[Task statement] What is the number of lines in these entries that contain "data"? State it alone.

»»

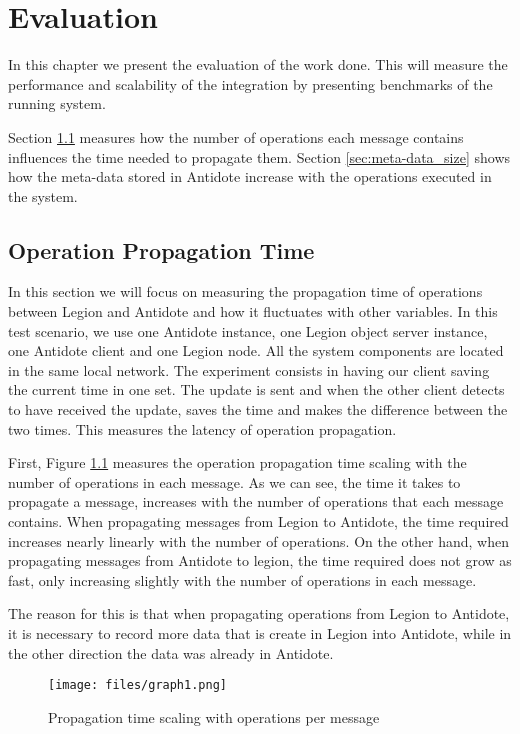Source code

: \chapter{Evaluation}
\label{cha:evaluation}
In this chapter we present the evaluation of the work done. This will measure the performance and scalability of the integration by presenting benchmarks of the running system.\par
	Section \ref{sec:operation_propagation_time} measures how the number of operations each message contains influences the time needed to propagate them. Section \ref{sec:meta-data_size} shows how the meta-data stored in Antidote increase with the operations executed in the system.

\section{Operation Propagation Time}
\label{sec:operation_propagation_time}
In this section we will focus on measuring the propagation time of operations between Legion and Antidote and how it fluctuates with other variables. In this test scenario, we use one Antidote instance, one Legion object server instance, one Antidote client and one Legion node. All the system components are located in the same local network. The experiment consists in having our client saving the current time in one set. The update is sent and when the other client detects to have received the update, saves the time and makes the difference between the two times. This measures the latency of operation propagation.\par
	First, Figure \ref{graph1} measures the operation propagation time scaling with the number of operations in each message. As we can see, the time it takes to propagate a message, increases with the number of operations that each message contains. When propagating messages from Legion to Antidote, the time required increases nearly linearly with the number of operations. On the other hand, when propagating messages from Antidote to legion, the time required does not grow as fast, only increasing slightly with the number of operations in each message.\par
	The reason for this is that when propagating operations from Legion to Antidote, it is necessary to record more data that is create in Legion into Antidote, while in the other direction the data was already in Antidote.

\begin{figure}[H]
\centering
\texttt{[image: files/graph1.png]}
\caption{Propagation time scaling with operations per message}
\label{graph1}
\end{figure}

««

[Your solution] 2